Private consultant Dick Whale utilises a measured and pragmatic approach when discussing genetics and end markets with his clients, belying his enthusiasm for the Australian beef industry.
He used the same approach when considering what impact winning the Angus Youth Scholarship to the University of Illinois in 1984 had on his career and his life.
“I don't honestly know whether my career would have gone the same way without it, but it's hard to imagine it would have,” Mr Whale said.
Mr Whale was in his early 30s, managing the beef herd at the Department of Agriculture's Trangie Research Centre when he was awarded the scholarship.
In January, 1985, he took part in several classes for four months at the University of Illinois , including the meat science course, which had a major influence on his career.
The assessment of pigs, lambs and cattle live as to their carcase attributes before evaluating the same animals as carcases made Mr Whale aware of the bigger picture.
Mr Whale said the emphasis on carcass and marketing in the US in the mid-80s was “light years” ahead of Australia . 
“There was nothing like that in Australia at the time. We were cattle breeders not beef breeders in those days,” he said.
“My time in the US changed me from a cattle breeder to a beef breeder.”
Mr Whale said the animal science course helped him focus his direction in the industry and he changed employment to the ICM Feedlot at Peechelba on his return to Australia .
“That course fired me up and when I returned to Australia I moved to the feedlot industry.
“I had always been interested in livestock but my time at Illinois made me want to work in the feeding and marketing side and I felt the feedlot industry was the best place to achieve that.”
Dick Whale, who went to Illinois 1984
Mr Whale spent ten years at ICM, choosing it because it was feeding cattle and processing them at its own abattoir 30 kilometres away at Yarrawonga.

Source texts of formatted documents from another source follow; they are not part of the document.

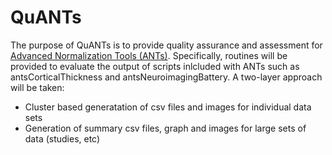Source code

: QuANTs
======

The purpose of QuANTs is to provide quality assurance and assessment for [Advanced Normalization Tools (ANTs)](https://github.com/stnava/ANTs). Specifically, routines will be provided to evaluate the output of scripts inlcluded with ANTs such as antsCorticalThickness and antsNeuroimagingBattery. A two-layer approach will be taken:

* Cluster based generatation of csv files and images for individual data sets
* Generation of summary csv files, graph and images for large sets of data (studies, etc)
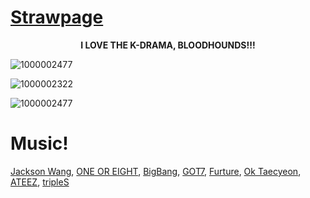 # [Strawpage](stopbrostoprakai.straw.page)
  **<p align="center">I LOVE THE K-DRAMA, BLOODHOUNDS!!!</p>**
  ![1000002477](https://github.com/user-attachments/assets/32e13971-bf89-4f73-9736-a929ab92a6fb)

![1000002322](https://github.com/user-attachments/assets/464d6a4d-123c-4d2d-b739-5d59f3a77ff0)

![1000002477](https://github.com/user-attachments/assets/d553dbfa-07f0-405a-973a-4f501d923fbf)

# Music!

[Jackson Wang](https://open.spotify.com/artist/1kfWoWgCugPkyxQP8lkRlY?si=I4GQvQhGSM6PzDUELKLh1w), [ONE OR EIGHT](https://open.spotify.com/artist/5bIttAFRf7URUmuuI9w7XA?si=y09ihDzyQC-ISw3QbvmZBg), [BigBang](https://open.spotify.com/artist/4Kxlr1PRlDKEB0ekOCyHgX?si=ZT2XDhexTlWDDjv_s08wiA), [GOT7](https://open.spotify.com/artist/6nfDaffa50mKtEOwR8g4df?si=KVXBtqrcSoSadTTkJy0p7Q), [Furture](https://open.spotify.com/artist/1RyvyyTE3xzB2ZywiAwp0i?si=_zNHd9EdQtKWv82D9C1iMQ), [Ok Taecyeon](https://open.spotify.com/artist/3bk5TbtyJDRrJ8lMQIzSPh?si=hQVjVqwASoqdaZyL8zdiGg), [ATEEZ](https://open.spotify.com/artist/68KmkJeZGfwe1OUaivBa2L?si=lYZkK0eaSmOHIJztQ36LOA), [tripleS](https://open.spotify.com/artist/5Z71xE9prhpHrqL5thVMyK?si=76bneEksT62ec0y7hTFnzA)
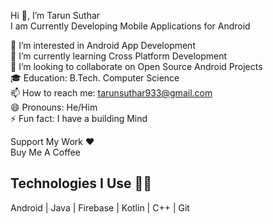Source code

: Hi 👋, I’m Tarun Suthar  
I am Currently Developing Mobile Applications for Android  

👀 I’m interested in Android App Development  
🌱 I’m currently learning Cross Platform Development  
💞️ I’m looking to collaborate on Open Source Android Projects  
🎓 Education: B.Tech. Computer Science  
📫 How to reach me: tarunsuthar933@gmail.com  
😄 Pronouns: He/Him  
⚡ Fun fact: I have a building Mind  

Support My Work ❤️  
Buy Me A Coffee  

## Technologies I Use 👨‍💻
Android | Java | Firebase | Kotlin | C++ | Git
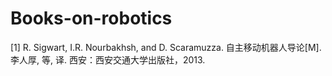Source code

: # Books-on-robotics

[1] R. Sigwart, I.R. Nourbakhsh, and D. Scaramuzza. 自主移动机器人导论[M]. 李人厚, 等, 译. 西安：西安交通大学出版社，2013.
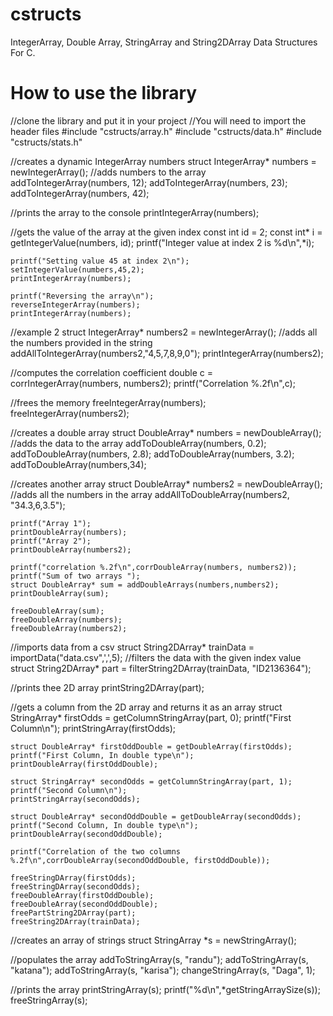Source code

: # cstructs
IntegerArray, Double Array, StringArray and String2DArray Data Structures For C.

# How to use the library

  //clone the library and put it in your project
  //You will need to import the header files
  #include "cstructs/array.h"
  #include "cstructs/data.h"
  #include "cstructs/stats.h"

  //creates a dynamic IntegerArray numbers
	struct IntegerArray* numbers = newIntegerArray();
  //adds numbers to the array
	addToIntegerArray(numbers, 12);
	addToIntegerArray(numbers, 23);
	addToIntegerArray(numbers, 42);

  //prints the array to the console
	printIntegerArray(numbers);

  //gets the value of the array at the given index
	const int id = 2;
	const int* i = getIntegerValue(numbers, id);
	printf("Integer value at index 2 is %d\n",*i);

	printf("Setting value 45 at index 2\n");
	setIntegerValue(numbers,45,2);
	printIntegerArray(numbers);

	printf("Reversing the array\n");
	reverseIntegerArray(numbers);
	printIntegerArray(numbers);

  //example 2
	struct IntegerArray* numbers2 = newIntegerArray();
  //adds all the numbers provided in the string
	addAllToIntegerArray(numbers2,"4,5,7,8,9,0");
	printIntegerArray(numbers2);

  //computes the correlation coefficient
	double c =  corrIntegerArray(numbers, numbers2);
	printf("Correlation %.2f\n",c);

  //frees the memory
	freeIntegerArray(numbers);
	freeIntegerArray(numbers2);

  //creates a double array
	struct DoubleArray* numbers = newDoubleArray();
  //adds the data to the array
	addToDoubleArray(numbers, 0.2);
	addToDoubleArray(numbers, 2.8);
	addToDoubleArray(numbers, 3.2);
	addToDoubleArray(numbers,34);
  
  //creates another array
	struct DoubleArray* numbers2 = newDoubleArray();
  //adds all the numbers in the array
	addAllToDoubleArray(numbers2, "34.3,6,3.5");

	printf("Array 1");
	printDoubleArray(numbers);
	printf("Array 2");
	printDoubleArray(numbers2);

	printf("correlation %.2f\n",corrDoubleArray(numbers, numbers2));
	printf("Sum of two arrays ");
	struct DoubleArray* sum = addDoubleArrays(numbers,numbers2);
	printDoubleArray(sum);

	freeDoubleArray(sum);
	freeDoubleArray(numbers);
	freeDoubleArray(numbers2);

  //imports data from a csv
	struct String2DArray* trainData = importData("data.csv",',',5);
  //filters the data with the given index value
	struct String2DArray* part = filterString2DArray(trainData, "ID2136364");
  
  //prints thee 2D array
	printString2DArray(part);

  //gets a column from the 2D array and returns it as an array
	struct StringArray* firstOdds = getColumnStringArray(part, 0);
	printf("First Column\n");
	printStringArray(firstOdds);

	struct DoubleArray* firstOddDouble = getDoubleArray(firstOdds);
	printf("First Column, In double type\n");
	printDoubleArray(firstOddDouble);

	struct StringArray* secondOdds = getColumnStringArray(part, 1);
	printf("Second Column\n");
	printStringArray(secondOdds);

	struct DoubleArray* secondOddDouble = getDoubleArray(secondOdds);
	printf("Second Column, In double type\n");
	printDoubleArray(secondOddDouble);

	printf("Correlation of the two columns %.2f\n",corrDoubleArray(secondOddDouble, firstOddDouble));

	freeStringDArray(firstOdds);
	freeStringDArray(secondOdds);
	freeDoubleArray(firstOddDouble);
	freeDoubleArray(secondOddDouble);
	freePartString2DArray(part);
	freeString2DArray(trainData);


  //creates an array of strings
	struct StringArray *s = newStringArray();
  
  //populates the array
	addToStringArray(s, "randu");
	addToStringArray(s, "katana");
	addToStringArray(s, "karisa");
	changeStringArray(s, "Daga", 1);
	
  //prints the array
	printStringArray(s);
	printf("%d\n",*getStringArraySize(s));
	freeStringArray(s);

“ICM fed 27,000 cattle in the first year I was there and 44,000 the following year and I drafted every one.”
Mr Whale drafted all animals for the first six years at ICM and would go to the abattoir two to three times a week to assess the carcases on the kill floor and assess reports from the boning room to satisfy his hunger for knowledge tapped by his time at Illinois .
“Prior to going to the States, I thought I'd manage beef herds,” he said. “The scholarship inspired me to take the next step.”
Mr Whale joined Elders in 1996.
“Elders had a conception to consumption vision and I joined them because I thought that's the way the industry was going.”
Mr Whale has been a private consultant since 2004, providing advice on genetics to commercial and seedstock producers.
“I feel a strong connection to the Angus Society for giving me that opportunity and I think all the people of my generation that won scholarships hold a similar connection.
“If you pressed me and asked how my blood bleeds, I'd have to say black.”